The Corley report was greeted with quiet disbelief outside the Air Force. NATO sources say that Clark's deputy, British Gen. Sir Rupert Smith, and his chief of staff, German Gen. Dieter Stockmann, both privately cautioned Clark not to accept Corley's numbers. The U.S. intelligence community was also doubtful. The CIA puts far more credence in a November get-together of U.S. and British intelligence experts, which determined that the Yugoslav Army after the war was only marginally smaller than it had been before. "Nobody is very keen to talk about this topic," a CIA official told NEWSWEEK.


Lately, the Defense Department has tried to fudge. In January Defense Secretary Cohen and General Shelton put their names to a formal After-Action Report to Congress on the Kosovo war. The 194-page report was so devoid of hard data that Pentagon officials jokingly called it "fiber-free." The report did include Corley's chart showing that NATO killed 93 tanks. But the text included a caveat: "the assessment provides no data on what proportion of total mobile targets were hit or the level of damage inflicted." Translation, according to a senior Pentagon official: "Here's the Air Force chart. We don't think it means anything." In its most recent report extolling the triumph of the air war, even the Air Force stopped using data from the Corley report.

Interviewed by NEWSWEEK, General Clark refused to get into an on-the-record discussion of the numbers. A spokesman for General Shelton asserted that the media, not the military, are obsessed with "bean-counting." But there are a lot of beans at stake. After the November election, the Pentagon will go through one of its quadrennial reviews, assigning spending priorities. The Air Force will claim the lion's share. A slide shown by one of the lecturers at a recent symposium on air power organized by the Air Force Association, a potent Washington lobby, proclaimed: "It's no myth... the American Way of War."

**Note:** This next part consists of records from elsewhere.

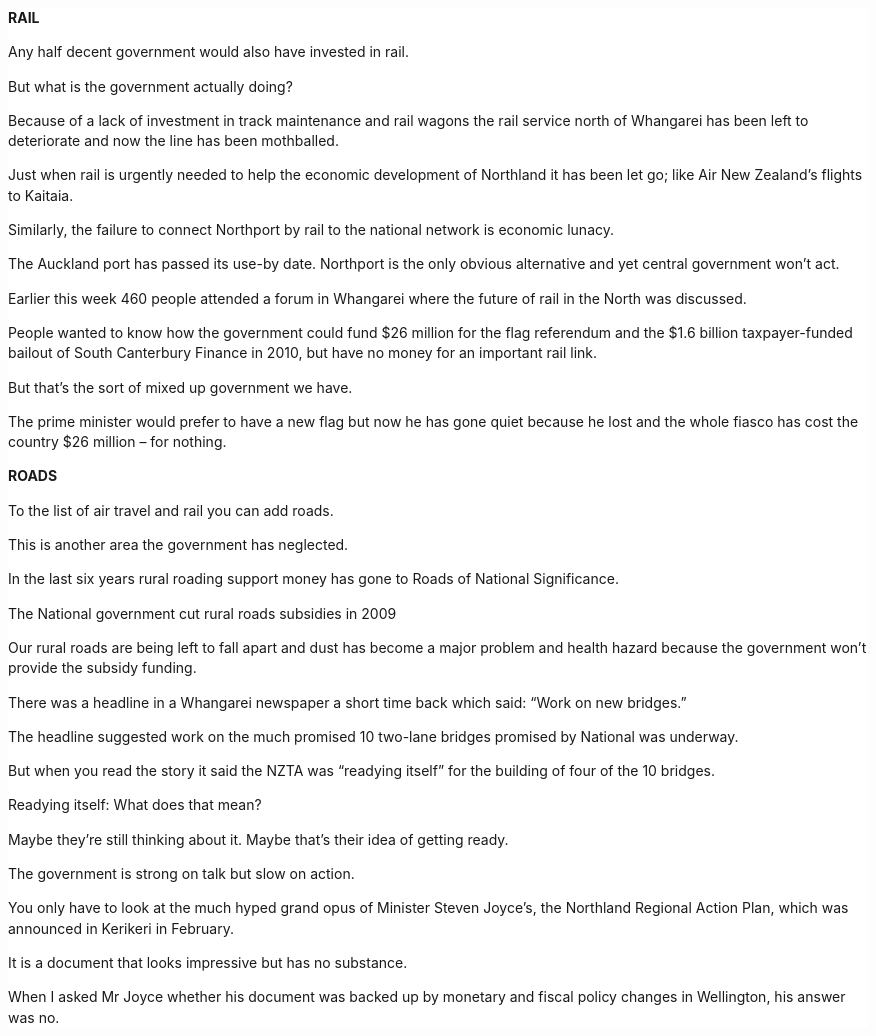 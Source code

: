 **RAIL**

Any half decent government would also have invested in rail.

But what is the government actually doing?

Because of a lack of investment in track maintenance and rail wagons the rail service north of Whangarei has been left to deteriorate and now the line has been mothballed.

Just when rail is urgently needed to help the economic development of Northland it has been let go; like Air New Zealand’s flights to Kaitaia.

Similarly, the failure to connect Northport by rail to the national network is economic lunacy.

The Auckland port has passed its use-by date. Northport is the only obvious alternative and yet central government won’t act.

Earlier this week 460 people attended a forum in Whangarei where the future of rail in the North was discussed.

People wanted to know how the government could fund $26 million for the flag referendum and the $1.6 billion taxpayer-funded bailout of South Canterbury Finance in 2010, but have no money for an important rail link.

But that’s the sort of mixed up government we have.

The prime minister would prefer to have a new flag but now he has gone quiet because he lost and the whole fiasco has cost the country $26 million – for nothing.

**ROADS**

To the list of air travel and rail you can add roads.

This is another area the government has neglected.

In the last six years rural roading support money has gone to Roads of National Significance.

The National government cut rural roads subsidies in 2009

Our rural roads are being left to fall apart and dust has become a major problem and health hazard because the government won’t provide the subsidy funding.

There was a headline in a Whangarei newspaper a short time back which said: “Work on new bridges.”

The headline suggested work on the much promised 10 two-lane bridges promised by National was underway.

But when you read the story it said the NZTA was “readying itself” for the building of four of the 10 bridges.

Readying itself: What does that mean?

Maybe they’re still thinking about it. Maybe that’s their idea of getting ready.

The government is strong on talk but slow on action.

You only have to look at the much hyped grand opus of Minister Steven Joyce’s, the Northland Regional Action Plan, which was announced in Kerikeri in February.

It is a document that looks impressive but has no substance.

When I asked Mr Joyce whether his document was backed up by monetary and fiscal policy changes in Wellington, his answer was no.
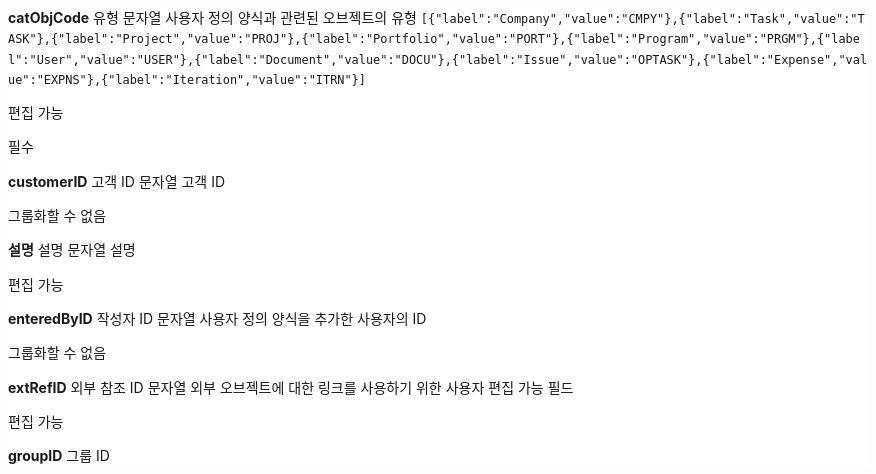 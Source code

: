    <td data-sheets-value="{&quot;1&quot;:2,&quot;2&quot;:&quot;catObjCode&quot;}"><strong>catObjCode</strong> </td> 
   <td data-sheets-value="{&quot;1&quot;:2,&quot;2&quot;:&quot;Type&quot;}">유형</td> 
   <td data-sheets-value="{&quot;1&quot;:2,&quot;2&quot;:&quot;String&quot;}">문자열</td> 
   <td data-sheets-value="{&quot;1&quot;:2,&quot;2&quot;:&quot;Type of Object the Custom form is related to&quot;}">사용자 정의 양식과 관련된 오브젝트의 유형</td> 
   <td data-sheets-value="{&quot;1&quot;:2,&quot;2&quot;:&quot;[{\&quot;label\&quot;:\&quot;Company\&quot;,\&quot;value\&quot;:\&quot;CMPY\&quot;},{\&quot;label\&quot;:\&quot;Task\&quot;,\&quot;value\&quot;:\&quot;TASK\&quot;},{\&quot;label\&quot;:\&quot;Project\&quot;,\&quot;value\&quot;:\&quot;PROJ\&quot;},{\&quot;label\&quot;:\&quot;Portfolio\&quot;,\&quot;value\&quot;:\&quot;PORT\&quot;},{\&quot;label\&quot;:\&quot;Program\&quot;,\&quot;value\&quot;:\&quot;PRGM\&quot;},{\&quot;label\&quot;:\&quot;User\&quot;,\&quot;value\&quot;:\&quot;USER\&quot;},{\&quot;label\&quot;:\&quot;Document\&quot;,\&quot;value\&quot;:\&quot;DOCU\&quot;},{\&quot;label\&quot;:\&quot;Issue\&quot;,\&quot;value\&quot;:\&quot;OPTASK\&quot;},{\&quot;label\&quot;:\&quot;Expense\&quot;,\&quot;value\&quot;:\&quot;EXPNS\&quot;},{\&quot;label\&quot;:\&quot;Iteration\&quot;,\&quot;value\&quot;:\&quot;ITRN\&quot;}]&quot;}"><code>[{"label":"Company","value":"CMPY"},{"label":"Task","value":"TASK"},{"label":"Project","value":"PROJ"},{"label":"Portfolio","value":"PORT"},{"label":"Program","value":"PRGM"},{"label":"User","value":"USER"},{"label":"Document","value":"DOCU"},{"label":"Issue","value":"OPTASK"},{"label":"Expense","value":"EXPNS"},{"label":"Iteration","value":"ITRN"}]</code> </td> 
   <td> <p><span class="dtEdit">편집 가능</span> </p> <p><span class="dtReq">필수</span> </p> </td> 
  </tr> 
  <tr> 
   <td data-sheets-value="{&quot;1&quot;:2,&quot;2&quot;:&quot;customerID&quot;}"><strong>customerID</strong> </td> 
   <td data-sheets-value="{&quot;1&quot;:2,&quot;2&quot;:&quot;Customer ID&quot;}">고객 ID</td> 
   <td data-sheets-value="{&quot;1&quot;:2,&quot;2&quot;:&quot;String&quot;}">문자열</td> 
   <td data-sheets-value="{&quot;1&quot;:2,&quot;2&quot;:&quot;ID of the Customer&quot;}">고객 ID</td> 
   <td> </td> 
   <td> <p><span class="dtGrp">그룹화할 수 없음</span> </p> </td> 
  </tr> 
  <tr> 
   <td data-sheets-value="{&quot;1&quot;:2,&quot;2&quot;:&quot;description&quot;}"><strong>설명</strong> </td> 
   <td data-sheets-value="{&quot;1&quot;:2,&quot;2&quot;:&quot;Description&quot;}">설명</td> 
   <td data-sheets-value="{&quot;1&quot;:2,&quot;2&quot;:&quot;String&quot;}">문자열</td> 
   <td data-sheets-value="{&quot;1&quot;:2,&quot;2&quot;:&quot;Description&quot;}">설명</td> 
   <td> </td> 
   <td> <p><span class="dtEdit">편집 가능</span> </p> </td> 
  </tr> 
  <tr> 
   <td data-sheets-value="{&quot;1&quot;:2,&quot;2&quot;:&quot;enteredByID&quot;}"><strong>enteredByID</strong> </td> 
   <td data-sheets-value="{&quot;1&quot;:2,&quot;2&quot;:&quot;Entered By ID&quot;}">작성자 ID</td> 
   <td data-sheets-value="{&quot;1&quot;:2,&quot;2&quot;:&quot;String&quot;}">문자열</td> 
   <td data-sheets-value="{&quot;1&quot;:2,&quot;2&quot;:&quot;ID of the User that added the Custom Form&quot;}">사용자 정의 양식을 추가한 사용자의 ID</td> 
   <td> </td> 
   <td> <p><span class="dtGrp">그룹화할 수 없음</span> </p> </td> 
  </tr> 
  <tr> 
   <td data-sheets-value="{&quot;1&quot;:2,&quot;2&quot;:&quot;extRefID&quot;}"><strong>extRefID</strong> </td> 
   <td data-sheets-value="{&quot;1&quot;:2,&quot;2&quot;:&quot;External Reference ID&quot;}">외부 참조 ID</td> 
   <td data-sheets-value="{&quot;1&quot;:2,&quot;2&quot;:&quot;String&quot;}">문자열</td> 
   <td data-sheets-value="{&quot;1&quot;:2,&quot;2&quot;:&quot;User Editable Field inteded to be used a link to an external object&quot;}">외부 오브젝트에 대한 링크를 사용하기 위한 사용자 편집 가능 필드</td> 
   <td> </td> 
   <td> <p><span class="dtEdit">편집 가능</span> </p> </td> 
  </tr> 
  <tr> 
   <td data-sheets-value="{&quot;1&quot;:2,&quot;2&quot;:&quot;groupID&quot;}"><strong>groupID</strong> </td> 
   <td data-sheets-value="{&quot;1&quot;:2,&quot;2&quot;:&quot;Group ID&quot;}">그룹 ID</td>  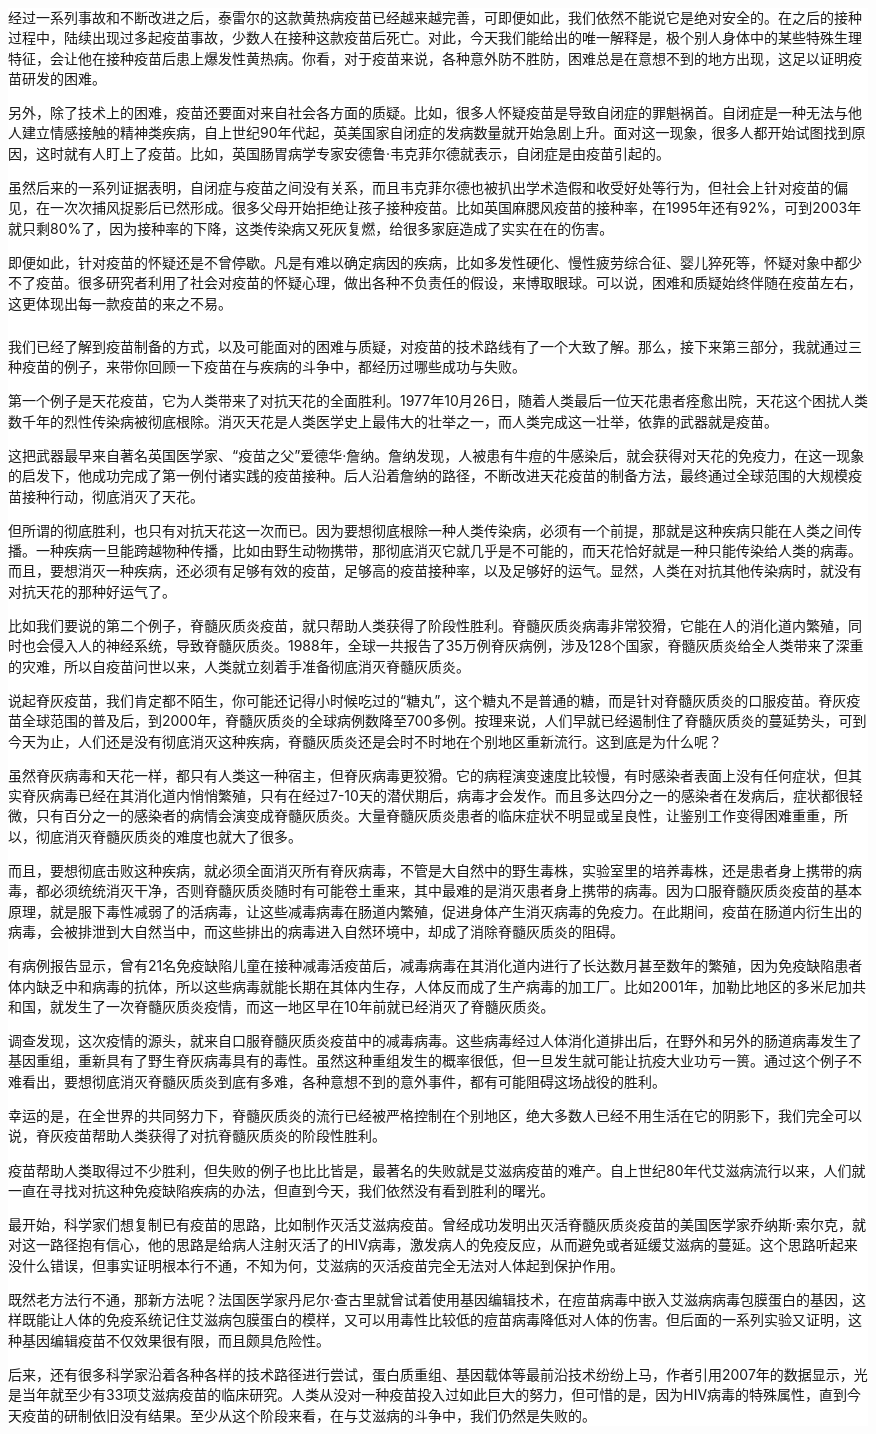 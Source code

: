 经过一系列事故和不断改进之后，泰雷尔的这款黄热病疫苗已经越来越完善，可即便如此，我们依然不能说它是绝对安全的。在之后的接种过程中，陆续出现过多起疫苗事故，少数人在接种这款疫苗后死亡。对此，今天我们能给出的唯一解释是，极个别人身体中的某些特殊生理特征，会让他在接种疫苗后患上爆发性黄热病。你看，对于疫苗来说，各种意外防不胜防，困难总是在意想不到的地方出现，这足以证明疫苗研发的困难。

另外，除了技术上的困难，疫苗还要面对来自社会各方面的质疑。比如，很多人怀疑疫苗是导致自闭症的罪魁祸首。自闭症是一种无法与他人建立情感接触的精神类疾病，自上世纪90年代起，英美国家自闭症的发病数量就开始急剧上升。面对这一现象，很多人都开始试图找到原因，这时就有人盯上了疫苗。比如，英国肠胃病学专家安德鲁·韦克菲尔德就表示，自闭症是由疫苗引起的。

虽然后来的一系列证据表明，自闭症与疫苗之间没有关系，而且韦克菲尔德也被扒出学术造假和收受好处等行为，但社会上针对疫苗的偏见，在一次次捕风捉影后已然形成。很多父母开始拒绝让孩子接种疫苗。比如英国麻腮风疫苗的接种率，在1995年还有92%，可到2003年就只剩80%了，因为接种率的下降，这类传染病又死灰复燃，给很多家庭造成了实实在在的伤害。

即便如此，针对疫苗的怀疑还是不曾停歇。凡是有难以确定病因的疾病，比如多发性硬化、慢性疲劳综合征、婴儿猝死等，怀疑对象中都少不了疫苗。很多研究者利用了社会对疫苗的怀疑心理，做出各种不负责任的假设，来博取眼球。可以说，困难和质疑始终伴随在疫苗左右，这更体现出每一款疫苗的来之不易。

###    



我们已经了解到疫苗制备的方式，以及可能面对的困难与质疑，对疫苗的技术路线有了一个大致了解。那么，接下来第三部分，我就通过三种疫苗的例子，来带你回顾一下疫苗在与疾病的斗争中，都经历过哪些成功与失败。

第一个例子是天花疫苗，它为人类带来了对抗天花的全面胜利。1977年10月26日，随着人类最后一位天花患者痊愈出院，天花这个困扰人类数千年的烈性传染病被彻底根除。消灭天花是人类医学史上最伟大的壮举之一，而人类完成这一壮举，依靠的武器就是疫苗。

这把武器最早来自著名英国医学家、“疫苗之父”爱德华·詹纳。詹纳发现，人被患有牛痘的牛感染后，就会获得对天花的免疫力，在这一现象的启发下，他成功完成了第一例付诸实践的疫苗接种。后人沿着詹纳的路径，不断改进天花疫苗的制备方法，最终通过全球范围的大规模疫苗接种行动，彻底消灭了天花。

但所谓的彻底胜利，也只有对抗天花这一次而已。因为要想彻底根除一种人类传染病，必须有一个前提，那就是这种疾病只能在人类之间传播。一种疾病一旦能跨越物种传播，比如由野生动物携带，那彻底消灭它就几乎是不可能的，而天花恰好就是一种只能传染给人类的病毒。而且，要想消灭一种疾病，还必须有足够有效的疫苗，足够高的疫苗接种率，以及足够好的运气。显然，人类在对抗其他传染病时，就没有对抗天花的那种好运气了。

比如我们要说的第二个例子，脊髓灰质炎疫苗，就只帮助人类获得了阶段性胜利。脊髓灰质炎病毒非常狡猾，它能在人的消化道内繁殖，同时也会侵入人的神经系统，导致脊髓灰质炎。1988年，全球一共报告了35万例脊灰病例，涉及128个国家，脊髓灰质炎给全人类带来了深重的灾难，所以自疫苗问世以来，人类就立刻着手准备彻底消灭脊髓灰质炎。

说起脊灰疫苗，我们肯定都不陌生，你可能还记得小时候吃过的“糖丸”，这个糖丸不是普通的糖，而是针对脊髓灰质炎的口服疫苗。脊灰疫苗全球范围的普及后，到2000年，脊髓灰质炎的全球病例数降至700多例。按理来说，人们早就已经遏制住了脊髓灰质炎的蔓延势头，可到今天为止，人们还是没有彻底消灭这种疾病，脊髓灰质炎还是会时不时地在个别地区重新流行。这到底是为什么呢？

虽然脊灰病毒和天花一样，都只有人类这一种宿主，但脊灰病毒更狡猾。它的病程演变速度比较慢，有时感染者表面上没有任何症状，但其实脊灰病毒已经在其消化道内悄悄繁殖，只有在经过7-10天的潜伏期后，病毒才会发作。而且多达四分之一的感染者在发病后，症状都很轻微，只有百分之一的感染者的病情会演变成脊髓灰质炎。大量脊髓灰质炎患者的临床症状不明显或呈良性，让鉴别工作变得困难重重，所以，彻底消灭脊髓灰质炎的难度也就大了很多。

而且，要想彻底击败这种疾病，就必须全面消灭所有脊灰病毒，不管是大自然中的野生毒株，实验室里的培养毒株，还是患者身上携带的病毒，都必须统统消灭干净，否则脊髓灰质炎随时有可能卷土重来，其中最难的是消灭患者身上携带的病毒。因为口服脊髓灰质炎疫苗的基本原理，就是服下毒性减弱了的活病毒，让这些减毒病毒在肠道内繁殖，促进身体产生消灭病毒的免疫力。在此期间，疫苗在肠道内衍生出的病毒，会被排泄到大自然当中，而这些排出的病毒进入自然环境中，却成了消除脊髓灰质炎的阻碍。

有病例报告显示，曾有21名免疫缺陷儿童在接种减毒活疫苗后，减毒病毒在其消化道内进行了长达数月甚至数年的繁殖，因为免疫缺陷患者体内缺乏中和病毒的抗体，所以这些病毒就能长期在其体内生存，人体反而成了生产病毒的加工厂。比如2001年，加勒比地区的多米尼加共和国，就发生了一次脊髓灰质炎疫情，而这一地区早在10年前就已经消灭了脊髓灰质炎。

调查发现，这次疫情的源头，就来自口服脊髓灰质炎疫苗中的减毒病毒。这些病毒经过人体消化道排出后，在野外和另外的肠道病毒发生了基因重组，重新具有了野生脊灰病毒具有的毒性。虽然这种重组发生的概率很低，但一旦发生就可能让抗疫大业功亏一篑。通过这个例子不难看出，要想彻底消灭脊髓灰质炎到底有多难，各种意想不到的意外事件，都有可能阻碍这场战役的胜利。

幸运的是，在全世界的共同努力下，脊髓灰质炎的流行已经被严格控制在个别地区，绝大多数人已经不用生活在它的阴影下，我们完全可以说，脊灰疫苗帮助人类获得了对抗脊髓灰质炎的阶段性胜利。

疫苗帮助人类取得过不少胜利，但失败的例子也比比皆是，最著名的失败就是艾滋病疫苗的难产。自上世纪80年代艾滋病流行以来，人们就一直在寻找对抗这种免疫缺陷疾病的办法，但直到今天，我们依然没有看到胜利的曙光。

最开始，科学家们想复制已有疫苗的思路，比如制作灭活艾滋病疫苗。曾经成功发明出灭活脊髓灰质炎疫苗的美国医学家乔纳斯·索尔克，就对这一路径抱有信心，他的思路是给病人注射灭活了的HIV病毒，激发病人的免疫反应，从而避免或者延缓艾滋病的蔓延。这个思路听起来没什么错误，但事实证明根本行不通，不知为何，艾滋病的灭活疫苗完全无法对人体起到保护作用。

既然老方法行不通，那新方法呢？法国医学家丹尼尔·查古里就曾试着使用基因编辑技术，在痘苗病毒中嵌入艾滋病病毒包膜蛋白的基因，这样既能让人体的免疫系统记住艾滋病包膜蛋白的模样，又可以用毒性比较低的痘苗病毒降低对人体的伤害。但后面的一系列实验又证明，这种基因编辑疫苗不仅效果很有限，而且颇具危险性。

后来，还有很多科学家沿着各种各样的技术路径进行尝试，蛋白质重组、基因载体等最前沿技术纷纷上马，作者引用2007年的数据显示，光是当年就至少有33项艾滋病疫苗的临床研究。人类从没对一种疫苗投入过如此巨大的努力，但可惜的是，因为HIV病毒的特殊属性，直到今天疫苗的研制依旧没有结果。至少从这个阶段来看，在与艾滋病的斗争中，我们仍然是失败的。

The risk is that policymakers and politicians will become even more wedded to myths like "surgical strikes." The lesson of Kosovo is that civilian bombing works, though it raises moral qualms and may not suffice to oust tyrants like Milosevic. Against military targets, high-altitude bombing is overrated. Any commander in chief who does not face up to those hard realities will be fooling himself.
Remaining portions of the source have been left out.